Example 5: Find total sales per month

Sales GROUP BY month SUM(amount)

This groups the Sales relation by the month attribute and computes the sum of amount for each group. The result is one aggregated row per month with the total sales amount. Equivalent SQL: SELECT month, SUM(amount) FROM Sales GROUP BY month.

Example 6: Find customers who have placed orders for all products

π_customer_id, product_id(Orders) ÷ π_id(Products)

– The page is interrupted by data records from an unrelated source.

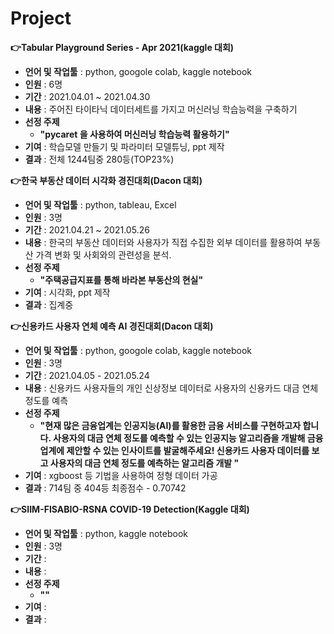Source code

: # Project
**👉Tabular Playground Series - Apr 2021(kaggle 대회)**
  * **언어 및 작업툴** : python, googole colab, kaggle notebook
  * **인원** : 6명
  * **기간** : 2021.04.01 ~ 2021.04.30
  * **내용** : 주어진 타이타닉 데이터세트를 가지고 머신러닝 학습능력을 구축하기
  * **선정 주제**
    * **"pycaret 을 사용하여 머신러닝 학습능력 활용하기"**
  * **기여** : 학습모델 만들기 및 파라미터 모델튜닝,  ppt 제작  
  * **결과** : 전체 1244팀중 280등(TOP23%)

**👉한국 부동산 데이터 시각화 경진대회(Dacon 대회)**
  * **언어 및 작업툴** : python, tableau, Excel
  * **인원** : 3명
  * **기간** : 2021.04.21 ~ 2021.05.26
  * **내용** : 한국의 부동산 데이터와 사용자가 직접 수집한 외부 데이터를 활용하여 부동산 가격 변화 및 사회와의 관련성을 분석.
  * **선정 주제**
    * **"주택공급지표를 통해 바라본 부동산의 현실"**
  * **기여** : 시각화,  ppt 제작  
  * **결과** : 집계중
 
**👉신용카드 사용자 연체 예측 AI 경진대회(Dacon 대회)**
  * **언어 및 작업툴** : python, googole colab, kaggle notebook
  * **인원** : 3명
  * **기간** : 2021.04.05 - 2021.05.24
  * **내용** : 신용카드 사용자들의 개인 신상정보 데이터로 사용자의 신용카드 대금 연체 정도를 예측
  * **선정 주제**
    * **"현재 많은 금융업계는 인공지능(AI)를 활용한 금융 서비스를 구현하고자 합니다. 사용자의 대금 연체 정도를 예측할 수 있는 인공지능 알고리즘을 개발해 금융업계에 제안할 수 있는 인사이트를 발굴해주세요!
신용카드 사용자 데이터를 보고 사용자의 대금 연체 정도를 예측하는 알고리즘 개발 "**
  * **기여** : xgboost 등 기법을 사용하여 정형 데이터 가공
  * **결과** : 714팀 중 404등 최종점수 - 0.70742
 
**👉SIIM-FISABIO-RSNA COVID-19 Detection(Kaggle 대회)**
  * **언어 및 작업툴** : python, kaggle notebook
  * **인원** : 3명
  * **기간** : 
  * **내용** : 
  * **선정 주제**
    * **""**
  * **기여** :   
  * **결과** :  
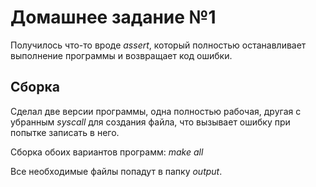 # Домашнее задание №1
Получилось что-то вроде *assert*, который полностью останавливает выполнение
программы и возвращает код ошибки.

## Cборка
Сделал две версии программы, одна полностью рабочая, другая с убранным *syscall*
для создания файла, что вызывает ошибку при попытке записать в него.

Cборка обоих вариантов программ: *make all*

Все необходимые файлы попадут в папку *output*.

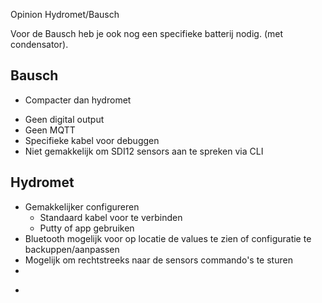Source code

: Opinion Hydromet/Bausch


Voor de Bausch heb je ook nog een specifieke batterij nodig. (met condensator). 

## Bausch
+ Compacter dan hydromet


- Geen digital output
- Geen MQTT
- Specifieke kabel voor debuggen
- Niet gemakkelijk om SDI12 sensors aan te spreken via CLI


## Hydromet
+ Gemakkelijker configureren
  + Standaard kabel voor te verbinden
  + Putty of app gebruiken
+ Bluetooth mogelijk voor op locatie de values te zien of configuratie te backuppen/aanpassen
+ Mogelijk om rechtstreeks naar de sensors commando's te sturen
+  

- 
    
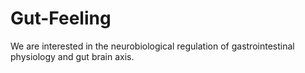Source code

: # Gut-Feeling
We are interested in the neurobiological regulation of gastrointestinal physiology and gut brain axis. 


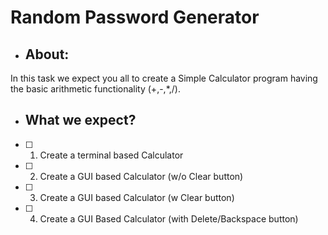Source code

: # Random Password Generator

- ## About:
In this task we expect you all to create a Simple Calculator program having the basic arithmetic functionality (+,-,*,/).


- ## What we expect?
- [ ] 1) Create a terminal based Calculator
- [ ] 2) Create a GUI based Calculator (w/o Clear button)
- [ ] 3) Create a GUI based Calculator (w Clear button)
- [ ] 4) Create a GUI Based Calculator (with Delete/Backspace button)
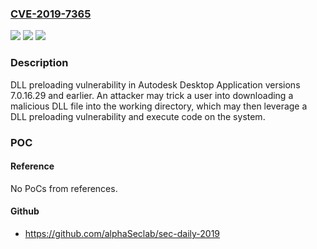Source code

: ### [CVE-2019-7365](https://cve.mitre.org/cgi-bin/cvename.cgi?name=CVE-2019-7365)
![](https://img.shields.io/static/v1?label=Product&message=Autodesk%20Desktop%20Application&color=blue)
![](https://img.shields.io/static/v1?label=Version&message=n%2Fa&color=blue)
![](https://img.shields.io/static/v1?label=Vulnerability&message=DLL%20preloading%20vulnerability&color=brighgreen)

### Description

DLL preloading vulnerability in Autodesk Desktop Application versions 7.0.16.29 and earlier. An attacker may trick a user into downloading a malicious DLL file into the working directory, which may then leverage a DLL preloading vulnerability and execute code on the system.

### POC

#### Reference
No PoCs from references.

#### Github
- https://github.com/alphaSeclab/sec-daily-2019

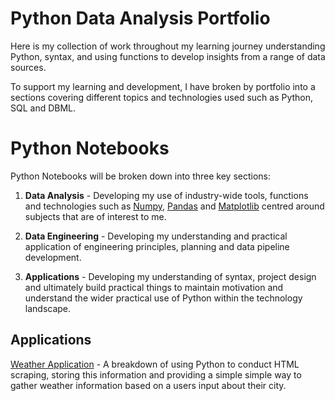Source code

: ﻿# Python Data Analysis Portfolio
Here is my collection of work throughout my learning journey understanding Python, syntax, and using functions to develop insights from a range of data sources.  

To support my learning and development, I have broken by portfolio into a sections covering different topics and technologies used such as Python, SQL and DBML. 

 # Python Notebooks 

Python Notebooks will be broken down into three key sections:

 1. **Data Analysis** - Developing my use of industry-wide tools, functions and technologies such as [Numpy](https://numpy.org/), [Pandas](https://pandas.pydata.org/) and [Matplotlib](https://matplotlib.org/) centred around subjects that are of interest to me. 

 2. **Data Engineering** - Developing my understanding and practical application of engineering principles, planning and data pipeline development.  

3. **Applications** - Developing my understanding of syntax, project design and ultimately build practical things to maintain motivation and understand the wider practical use of Python within the technology landscape. 

## Applications 
 
 [Weather Application](https://github.com/ElliottFairhall/Python-Data-Analysis-Portfolio/blob/main/Weather_Application.ipynb) - A breakdown of using Python to conduct HTML scraping, storing this information and providing a simple simple way to gather weather information based on a users input about their city.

Division returns the set of customers who are associated with every value in the divisor relation (here, all product IDs). In other words, customers who have ordered every product. Equivalent SQL: SELECT customer_id FROM Orders GROUP BY customer_id HAVING COUNT(DISTINCT product_id) = (SELECT COUNT(*) FROM Products).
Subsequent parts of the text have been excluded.